→ **Work request**
Would you write out the entries that follow word for word, omitting any images?

→ **Data for this task**
★ ★ ★
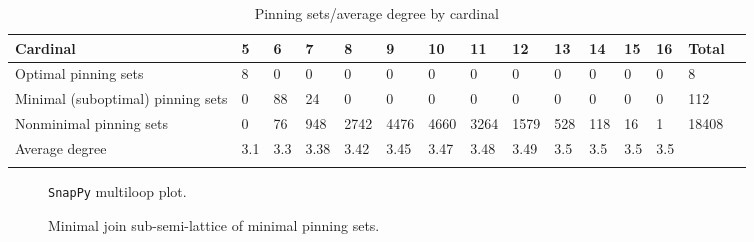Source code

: \documentclass{article}%
\begin{document}
\begin{table}[ht]
	\caption{Pinning sets/average degree by cardinal}
	\centering
	\renewcommand{\arraystretch}{1.5}
	\begin{tabularx}{\textwidth}{lXXXXXXXXXXXXXX}
		\toprule
			Cardinal & 5 & 6 & 7 & 8 & 9 & 10 & 11 & 12 & 13 & 14 & 15 & 16 & Total\\
			\hline
			Optimal pinning sets & 8 & 0 & 0 & 0 & 0 & 0 & 0 & 0 & 0 & 0 & 0 & 0 & 8 \\
			Minimal (suboptimal) pinning sets & 0 & 88 & 24 & 0 & 0 & 0 & 0 & 0 & 0 & 0 & 0 & 0 & 112 \\
			Nonminimal pinning sets & 0 & 76 & 948 & 2742 & 4476 & 4660 & 3264 & 1579 & 528 & 118 & 16 & 1 & 18408 \\
			Average degree & 3.1 & 3.3 & 3.38 & 3.42 & 3.45 & 3.47 & 3.48 & 3.49 & 3.5 & 3.5 & 3.5 & 3.5 &  \\
		\bottomrule \\ 
	\end{tabularx}
\end{table}

\begin{multicols}{2}
\begin{figure}[H]
\centering

\caption{\texttt{SnapPy} multiloop plot.}
\label{fig:tex/img/[[7, 22, 8, 1], [6, 28, 7, 23], [14, 21, 15, 22], [8, 15, 9, 16], [1, 16, 2, 17], [23, 17, 24, 18], [12, 5, 13, 6], [13, 27, 14, 28], [20, 26, 21, 27], [9, 26, 10, 25], [2, 25, 3, 24], [18, 11, 19, 12.svg}
\end{figure}
\columnbreak

\begin{figure}[H]
\centering
\scalebox{0.8}{}
\caption{Minimal join sub-semi-lattice of minimal pinning sets.}
\label{fig:tex/img/[[7, 22, 8, 1], [6, 28, 7, 23], [14, 21, 15, 22], [8, 15, 9, 16], [1, 16, 2, 17], [23, 17, 24, 18], [12, 5, 13, 6], [13, 27, 14, 28], [20, 26, 21, 27], [9, 26, 10, 25], [2, 25, 3, 24], [18, 11, 19, 12.pgf}
\end{figure}
\end{multicols}
\end{document}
★ ★ ★
→ **Expected answer**
Source code

: \documentclass{article}%
\begin{document}
\begin{table}[ht]
	\caption{Pinning sets/average degree by cardinal}
	\centering
	\renewcommand{\arraystretch}{1.5}
	\begin{tabularx}{\textwidth}{lXXXXXXXXXXXXXX}
		\toprule
			Cardinal & 5 & 6 & 7 & 8 & 9 & 10 & 11 & 12 & 13 & 14 & 15 & 16 & Total\\
			\hline
			Optimal pinning sets & 8 & 0 & 0 & 0 & 0 & 0 & 0 & 0 & 0 & 0 & 0 & 0 & 8 \\
			Minimal (suboptimal) pinning sets & 0 & 88 & 24 & 0 & 0 & 0 & 0 & 0 & 0 & 0 & 0 & 0 & 112 \\
			Nonminimal pinning sets & 0 & 76 & 948 & 2742 & 4476 & 4660 & 3264 & 1579 & 528 & 118 & 16 & 1 & 18408 \\
			Average degree & 3.1 & 3.3 & 3.38 & 3.42 & 3.45 & 3.47 & 3.48 & 3.49 & 3.5 & 3.5 & 3.5 & 3.5 &  \\
		\bottomrule \\ 
	\end{tabularx}
\end{table}

\begin{multicols}{2}
\begin{figure}[H]
\centering

\caption{\texttt{SnapPy} multiloop plot.}
\label{fig:tex/img/[[7, 22, 8, 1], [6, 28, 7, 23], [14, 21, 15, 22], [8, 15, 9, 16], [1, 16, 2, 17], [23, 17, 24, 18], [12, 5, 13, 6], [13, 27, 14, 28], [20, 26, 21, 27], [9, 26, 10, 25], [2, 25, 3, 24], [18, 11, 19, 12.svg}
\end{figure}
\columnbreak

\begin{figure}[H]
\centering
\scalebox{0.8}{}
\caption{Minimal join sub-semi-lattice of minimal pinning sets.}
\label{fig:tex/img/[[7, 22, 8, 1], [6, 28, 7, 23], [14, 21, 15, 22], [8, 15, 9, 16], [1, 16, 2, 17], [23, 17, 24, 18], [12, 5, 13, 6], [13, 27, 14, 28], [20, 26, 21, 27], [9, 26, 10, 25], [2, 25, 3, 24], [18, 11, 19, 12.pgf}
\end{figure}
\end{multicols}
\end{document}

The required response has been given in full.